Section 804 of Title VIII (42 U.S.C.A. § 1004) imposes an excise tax upon employers “with respect to having individuals in his [its] employ” based upon a percentage of wages paid by the said employers. Considering this section by itself, and not as it may be related to other titles of the Social Security Act, it is identical with section 901 of Title IX (42 U.S.C.A. § 1101) as a tax-raising measure. Section 901 of Title IX has been held by this court to be a. valid exercise of the taxing powers reposed in Congress, complying with the limitation of uniformity, and is a measure to provide for the general welfare of the United States, and is therefore constitutional. See Davis v. Boston & Maine Railroad (D.C.) 17 F.Supp. 97. Everything that this court has said in that case is *3equally applicable to section 804 of Title VIII. I therefore rule that the tax laid down by section 804 of Title VIII of the Social Security Act is constitutional.
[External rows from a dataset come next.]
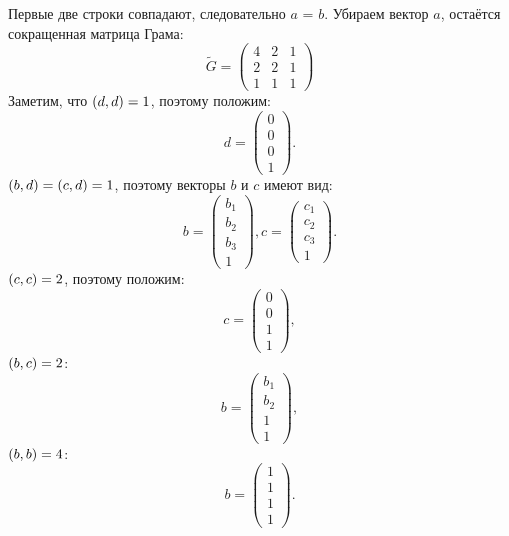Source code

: \documentclass[12pt]{article}
\begin{document}
    Первые две строки совпадают, следовательно $a$ = $b$. Убираем вектор $a$, остаётся сокращенная матрица Грама:
    \[
        \widetilde{G}
        =
        \begin{pmatrix}
            4 & 2 & 1 \\
            2 & 2 & 1 \\
            1 & 1 & 1
        \end{pmatrix}
    \]
    Заметим, что $\left ( d, d \right ) = 1$, поэтому положим:
    \[
        d
        =
        \begin{pmatrix}
            0 \\
            0 \\
            0 \\
            1
        \end{pmatrix}
        .
    \]
    $\left ( b, d \right ) = \left ( c, d \right ) = 1$, поэтому векторы $b$ и $c$ имеют вид:
    \[
        b
        =
        \begin{pmatrix}
            b_1 \\
            b_2 \\
            b_3 \\
            1
        \end{pmatrix},
        c
        =
        \begin{pmatrix}
            c_1 \\
            c_2 \\
            c_3 \\
            1
        \end{pmatrix}.
    \]
    $\left ( c, c \right ) = 2$, поэтому положим:
    \[
        c
        =
        \begin{pmatrix}
            0 \\
            0 \\
            1 \\
            1
        \end{pmatrix},
    \]
    $\left ( b, c \right ) = 2$:
    \[
        b
        =
        \begin{pmatrix}
            b_1 \\
            b_2 \\
            1   \\
            1
        \end{pmatrix},
    \]
    $\left ( b, b \right ) = 4$:
    \[
        b
        =
        \begin{pmatrix}
            1 \\
            1 \\
            1 \\
            1
        \end{pmatrix}.
    \]
\end{document}
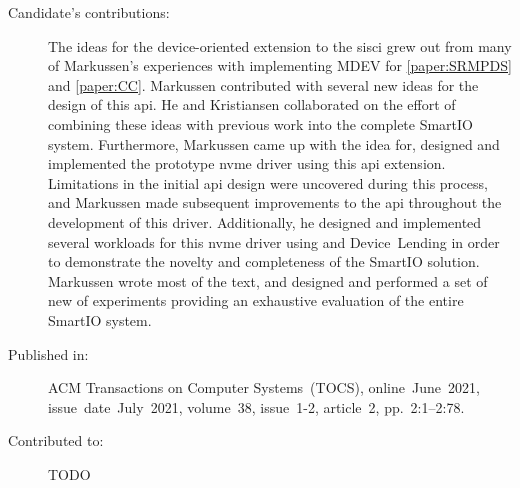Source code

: \begin{description}
	\item[Candidate's contributions:]
	    The ideas for the device-oriented extension to the \gls{sisci} grew out from many of Markussen's experiences with implementing MDEV for \cref{paper:SRMPDS} and \cref{paper:CC}.
		Markussen contributed with several new ideas for the design of this \acrshort{api}.
		He and Kristiansen collaborated on the effort of combining these ideas with previous work into the complete SmartIO system. 
		Furthermore, Markussen came up with the idea for, designed and implemented the prototype \acrshort{nvme} driver using this \acrshort{api} extension. 
	    Limitations in the initial \acrshort{api} design were uncovered during this process, and Markussen made subsequent improvements to the \acrshort{api} throughout the development of this driver.
		Additionally, he designed and implemented several workloads for this \acrshort{nvme} driver using  and Device~Lending
		in order to demonstrate the novelty and completeness of the SmartIO solution.
		Markussen wrote most of the text, and designed and performed a set of new of experiments providing an exhaustive evaluation of the entire SmartIO system.
		

	\item[Published in:]
		ACM Transactions on Computer Systems~(TOCS), 
		online~June~2021,
		issue~date~July~2021, 
		volume~38, issue~1-2, article~2, pp.~2:1--2:78.

	\item[Contributed to:]
		TODO

\end{description}
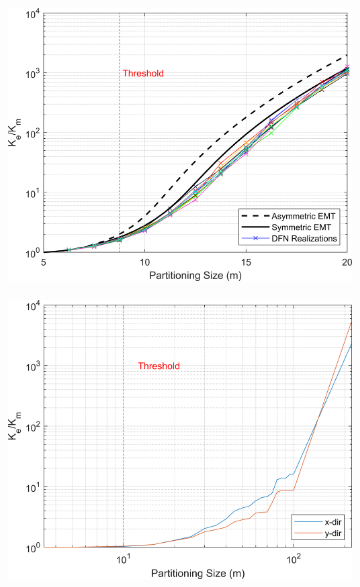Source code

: \documentclass[Supplementary.tex]{subfiles}
\begin{document}
\begin{figure}[ht]
\begin{subfigure}{0.3\textwidth}
        \includegraphics[width=\textwidth]{FSU/Plot_FSU_Case_13_nohead.png}
        \label{fig:FSU_13}
    \end{subfigure}
    \begin{subfigure}{0.3\textwidth}
        \includegraphics[width=\textwidth]{FSU/Apodi2_FSU_nohead.png}
        \label{fig:FSU_Apodi_2}
    \end{subfigure}
    \begin{subfigure}{0.3\textwidth}

\end{subfigure}
\end{figure}
\end{document}
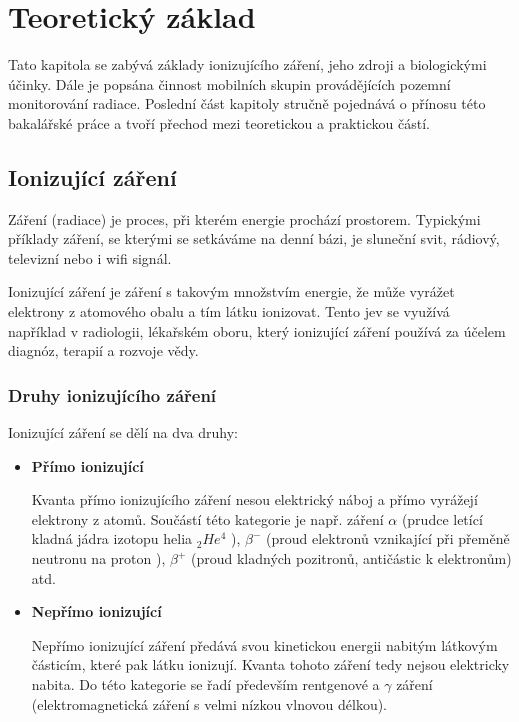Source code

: \chapter{Teoretický základ}
\label{2-teorie}
Tato kapitola se zabývá základy ionizujícího záření, jeho zdroji a biologickými účinky. Dále je popsána činnost mobilních skupin provádějících pozemní monitorování radiace. Poslední část kapitoly stručně pojednává o přínosu této bakalářské práce a tvoří přechod mezi teoretickou a praktickou částí.

\section{Ionizující záření}
	
Záření (radiace) je proces, při kterém energie prochází prostorem. Typickými příklady záření, se kterými se setkáváme na denní bázi, je sluneční svit, rádiový, televizní nebo i wifi signál. %


Ionizující záření je záření s takovým množstvím energie, že může vyrážet elektrony z atomového obalu a tím látku ionizovat. Tento jev se využívá například v radiologii, lékařském oboru, který ionizující záření používá za účelem diagnóz, terapií a rozvoje vědy. %

\subsection{Druhy ionizujícího záření} %
Ionizující záření se dělí na dva druhy:

\begin{itemize}
	\item \textbf{Přímo ionizující}
	
		Kvanta přímo ionizujícího záření nesou elektrický náboj a přímo vyrážejí elektrony z atomů. Součástí této kategorie je např. záření $\alpha$ (prudce letící kladná jádra izotopu helia $_{2}He^{4}$ %
		), $\beta^{-}$ (proud elektronů vznikající při přeměně neutronu na proton %
		), $\beta^{+}$ (proud kladných pozitronů, antičástic k elektronům) %
		 atd.
		 
	\item \textbf{Nepřímo ionizující}
	
		Nepřímo ionizující záření předává svou kinetickou energii nabitým látkovým částicím, které pak látku ionizují. Kvanta tohoto záření tedy nejsou elektricky nabita. Do této kategorie se řadí především rentgenové a $\gamma$ záření (elektromagnetická záření s velmi nízkou vlnovou délkou). %
\end{itemize}

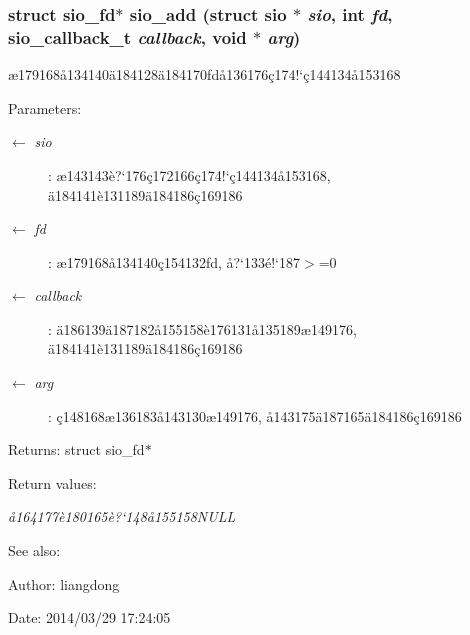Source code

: \subsubsection{\setlength{\rightskip}{0pt plus 5cm}struct sio\_\-fd$\ast$ sio\_\-add (struct sio $\ast$ {\em sio}, int {\em fd}, sio\_\-callback\_\-t {\em callback}, void $\ast$ {\em arg})}\label{sio_8h_a6}


\ae{}179168\aa{}134140\"{a}184128\"{a}184170fd\aa{}136176\c{c}174!`\c{c}144134\aa{}153168 

\begin{Desc}
\item[Parameters:]
\begin{description}
\item[\mbox{$\leftarrow$} {\em sio}]: \ae{}143143\`{e}?`176\c{c}172166\c{c}174!`\c{c}144134\aa{}153168, \"{a}184141\`{e}131189\"{a}184186\c{c}169186 \item[\mbox{$\leftarrow$} {\em fd}]: \ae{}179168\aa{}134140\c{c}154132fd, \aa{}?`133\'{e}!`187$>$=0 \item[\mbox{$\leftarrow$} {\em callback}]: \"{a}186139\"{a}187182\aa{}155158\`{e}176131\aa{}135189\ae{}149176, \"{a}184141\`{e}131189\"{a}184186\c{c}169186 \item[\mbox{$\leftarrow$} {\em arg}]: \c{c}148168\ae{}136183\aa{}143130\ae{}149176, \aa{}143175\"{a}187165\"{a}184186\c{c}169186 \end{description}
\end{Desc}
\begin{Desc}
\item[Returns:]struct sio\_\-fd$\ast$ \end{Desc}
\begin{Desc}
\item[Return values:]
\begin{description}
\item[{\em \aa{}164177\`{e}180165\`{e}?`148\aa{}155158NULL}]\end{description}
\end{Desc}
\begin{Desc}
\item[See also:]\end{Desc}
\begin{Desc}
\item[Author:]liangdong \end{Desc}
\begin{Desc}
\item[Date:]2014/03/29 17:24:05 \end{Desc}
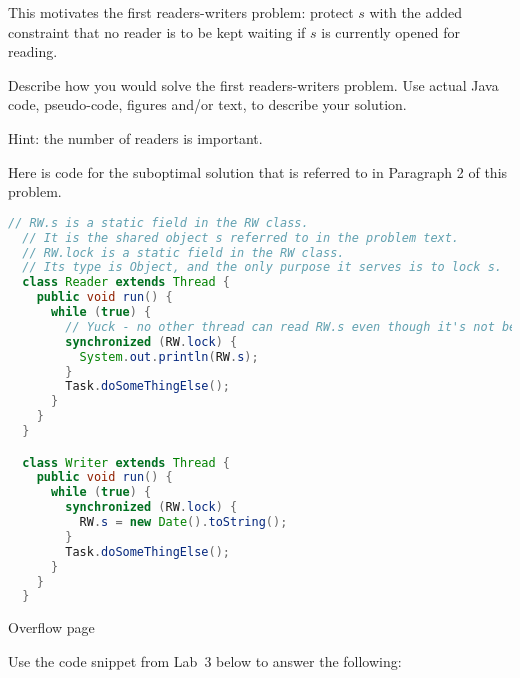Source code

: \documentclass[11pt]{exam}
\begin{document}
\begin{questions}
This motivates the first readers-writers problem:
protect $s$ with the added constraint that no reader is to be kept waiting if
$s$ is currently opened for reading.

Describe how you would solve the first readers-writers problem. Use actual Java
code, pseudo-code, figures and/or text, to describe your solution.

Hint: the number of readers is important.

Here is code for the suboptimal solution that is referred to in Paragraph 2 of
this problem.

\begin{lstlisting}[language=Java]
  // RW.s is a static field in the RW class.
  // It is the shared object s referred to in the problem text.
  // RW.lock is a static field in the RW class.
  // Its type is Object, and the only purpose it serves is to lock s.
  class Reader extends Thread {
    public void run() {
      while (true) {
        // Yuck - no other thread can read RW.s even though it's not being changed
        synchronized (RW.lock) {
          System.out.println(RW.s);
        }
        Task.doSomeThingElse();
      }
    }
  }

  class Writer extends Thread {
    public void run() {
      while (true) {
        synchronized (RW.lock) {
          RW.s = new Date().toString();
        }
        Task.doSomeThingElse();
      }
    }
  }

\end{lstlisting}

\newpage

Overflow page

\newpage


Use the code snippet from Lab~3 below to 
answer the following: 


\end{questions}
\end{document}
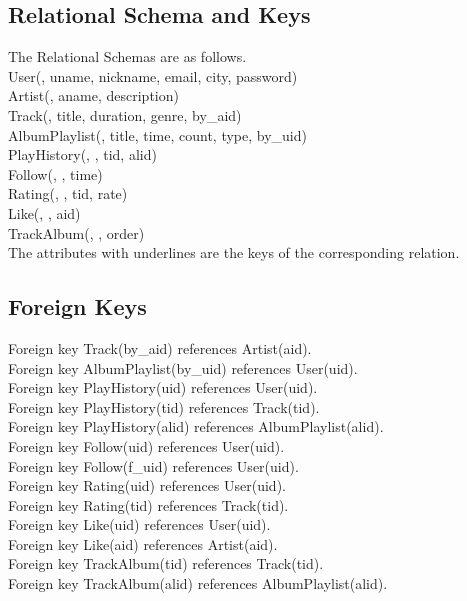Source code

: \documentclass[letterpaper, 12pt]{report}
\begin{document}
	\subsection{Relational Schema and Keys}
	The Relational Schemas are as follows.\\
	User(\underline{}, uname, nickname, email, city, password)\\
	Artist(\underline{}, aname, description)\\
	Track(\underline{}, title, duration, genre, by\_aid)\\
	AlbumPlaylist(\underline{}, title, time, count, type, by\_uid)\\
	PlayHistory(\underline{}, \underline{}, tid, alid)\\
	Follow(\underline{}, \underline{}, time)\\
	Rating(\underline{}, \underline{}, tid, rate)\\
	Like(\underline{}, \underline{}, aid)\\
	TrackAlbum(\underline{}, \underline{}, order)\\
	The attributes with underlines are the keys of the corresponding relation.
	\subsection{Foreign Keys}
	Foreign key Track(by\_aid) references Artist(aid).\\
	Foreign key AlbumPlaylist(by\_uid) references User(uid).\\
	Foreign key PlayHistory(uid) references User(uid).\\
	Foreign key PlayHistory(tid) references Track(tid).\\
	Foreign key PlayHistory(alid) references AlbumPlaylist(alid).\\
	Foreign key Follow(uid) references User(uid).\\
	Foreign key Follow(f\_uid) references User(uid).\\
	Foreign key Rating(uid) references User(uid).\\
	Foreign key Rating(tid) references Track(tid).\\
	Foreign key Like(uid) references User(uid).\\
	Foreign key Like(aid) references Artist(aid).\\
	Foreign key TrackAlbum(tid) references Track(tid).\\
	Foreign key TrackAlbum(alid) references AlbumPlaylist(alid).\\
	
\end{document}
The contention is made that Titles VIII and II (sections 801-811, 201-210 [42 U.S.C.A. §§ 1001-1010, 401-410a]) should be considered together because Title VIII is the taxing measure to provide the funds to be expended under Title II. The complete answer to this contention is that the various titles of the act are separable (section 1103 of Title XI [42 U.S.C.A. § 1303]). The act makes provision that the funds collected under Title VIII go into the general Treasury of the United States, to be there subject to any and all valid appropriations. If we are to presume that the expenditures under Title II of the act would be held in the future to be beyond the powers of the United States to make, it does not necessarily follow that Title VIII as a tax-raising measure would fail. No such situation is presented here as was presented in United States v. Butler, 297 U.S. 1, 56 S.Ct. 312, 80 L.Ed. 477, 102 A.L.R. 914, where the funds collected were earmarked for a particular purpose which was held to be not within the powers of the Congress to regulate. In the present instance, Title VIII is self sufficient as a tax-raising measure, and I am of the opinion, and therefore hold, that it is constitutional. This petitioner has no standing in the present case to question the expenditures of the money raised under Title VIII until such time as the money raised under Title VIII is appropriated for the purpose of Title II, ,or for any other purpose. We are not to assume that such expenditure will be unconstitutional.

The prayer for an injunction is denied, and the bill is to be dismissed.